The second she laid eyes on the pages of the manuscript she was smitten. She lived and breathed its essence, poring over its every detail, and if somebody asked her why she wouldn’t have been able to tell them, but who spends time questioning the unbridled enthusiasm of a twenty-year-old? Weren’t they all that way?

She had noticed the handwriting the second she saw it, but knew better than to comment about it, she could still remember the chiding she got in fourth grade, when she engaged the entire family in a wild goose chase to find a lost dog that only lived inside her imagination.

It surprised her that nobody else noticed how much the handwriting in the manuscript looked like her own, even disguised by the ancient calligraphy flourishes of a different century.

She didn’t think twice about internalizing the crazy belief that she must have penned that manuscript herself somehow, in a different life, maybe, or during a trip back in time, or through some other equally unlikely feat, and welcomed this crazy belief as a core truth of that other life of hers that she lived inside her head and shared with no one.

Photo by Tessa Wilson on Unsplash

Her real life dedication to the project didn’t pass unnoticed, however, and it endeared her to the library custodian and to the members of the research team in a way that facilitated her analysis and fact finding in significant ways.

She was holding the last page of the manuscript in her lap, lost in the secret world she and it shared, absentmindedly touching the old paper with the tips of her fingers trying to remember its familiar texture, and half listening to the conversation in the background, which ran over details about the next step of the project, travel plans and grant requests, when she was interrupted from her blissful reverie by an irate uttering of her name.

“ROSE!”

She startled, almost dropping the papers, confused over the reason for this unexpected rebuke, whose severity immediately relegated her to a childlike state.

“Are you handling those documents without gloves? Do you have any idea what the perspiration and oils on your fingers will do to that old paper? If the custodian sees you, we’ll never get access to a manuscript again, it was a miracle they even allowed us to see this one, the library wasn’t keen on sharing papers from the private collection!”

Rose blushed to the roots of her hair, mortified by the public dressing down, and started looking for her archival gloves in a panic, while her eyes welled up with tears.

She tried to hold them back, of course, but she wasn’t able to do so before a heavy teardrop reached the bottom of the paper and left a permanent stain next to the rose seal, despite her desperate attempts to wipe it off before the thirsty paper absorbed it like a sponge.

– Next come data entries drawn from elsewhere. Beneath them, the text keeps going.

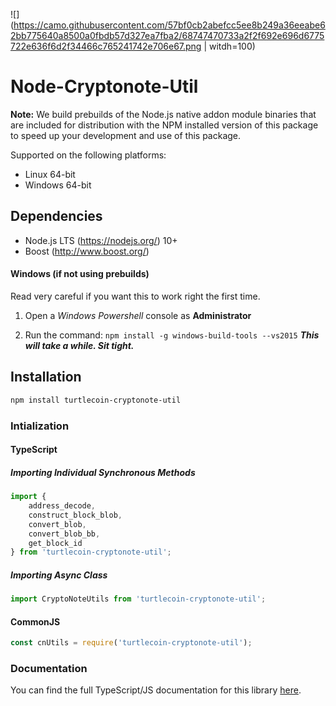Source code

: ![](https://camo.githubusercontent.com/57bf0cb2abefcc5ee8b249a36eeabe62bb775640a8500a0fbdb57d327ea7fba2/68747470733a2f2f692e696d6775722e636f6d2f34466c765241742e706e67.png | witdh=100)

# Node-Cryptonote-Util

**Note:** We build prebuilds of the Node.js native addon module binaries that are included for distribution with the NPM
installed version of this package to speed up your development and use of this package.

Supported on the following platforms:

* Linux 64-bit
* Windows 64-bit

## Dependencies

* Node.js LTS (https://nodejs.org/) 10+
* Boost (http://www.boost.org/)

#### Windows (if not using prebuilds)

Read very careful if you want this to work right the first time.

1) Open a *Windows Powershell* console as **Administrator**

2) Run the command: `npm install -g windows-build-tools --vs2015`
   ***This will take a while. Sit tight.***

## Installation

```bash
npm install turtlecoin-cryptonote-util
```

### Intialization

#### TypeScript

##### Importing Individual Synchronous Methods

```javascript
import { 
    address_decode, 
    construct_block_blob, 
    convert_blob, 
    convert_blob_bb, 
    get_block_id 
} from 'turtlecoin-cryptonote-util';
```

##### Importing Async Class

```javascript
import CryptoNoteUtils from 'turtlecoin-cryptonote-util';
```

#### CommonJS

```javascript
const cnUtils = require('turtlecoin-cryptonote-util');
```

### Documentation

You can find the full TypeScript/JS documentation for this library [here](https://cnutils.turtlecoin.dev).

She froze, dismayed and staring in disbelief at the round dot whose fuzzy edges kept spreading out until they reached the edge of the seal and smudged the ink.

She contemplated the slow moving disaster her dream career would become after defacing a priceless old artifact in her care, if the word career could still apply to whatever the future had in hold for her now.

“What are you doing?” her professor walked towards her, aggravated that she still didn’t have her gloves on.

He looked over her shoulder, to see what part of the document was at a risk of getting damaged and commented irritated that the paper had already sustained water damage, even though not as extensive as some of the others, and any exposure to other contaminants would only hasten the erosion of the seal.

Rose breathed out very very slowly, careful not to reveal the wild pounding of her heart, which she could feel in her throat and hear in her ears, just as she could feel her cheeks burn and reach a deep shade of rose and her eyes turn glassy from the rush of blood that went to her head.

The tear stain had stopped spreading, and the way it overlapped part of the seal made it look like a weird Venn diagram for the meeting of two worlds.

What a strange thing, she thought, that this teardrop seemed to have always been there, it contributed, somehow, to the uniqueness of the document and it belonged to it now, just like the darkening of the text from the previous pages, or the optical illusion of the roses.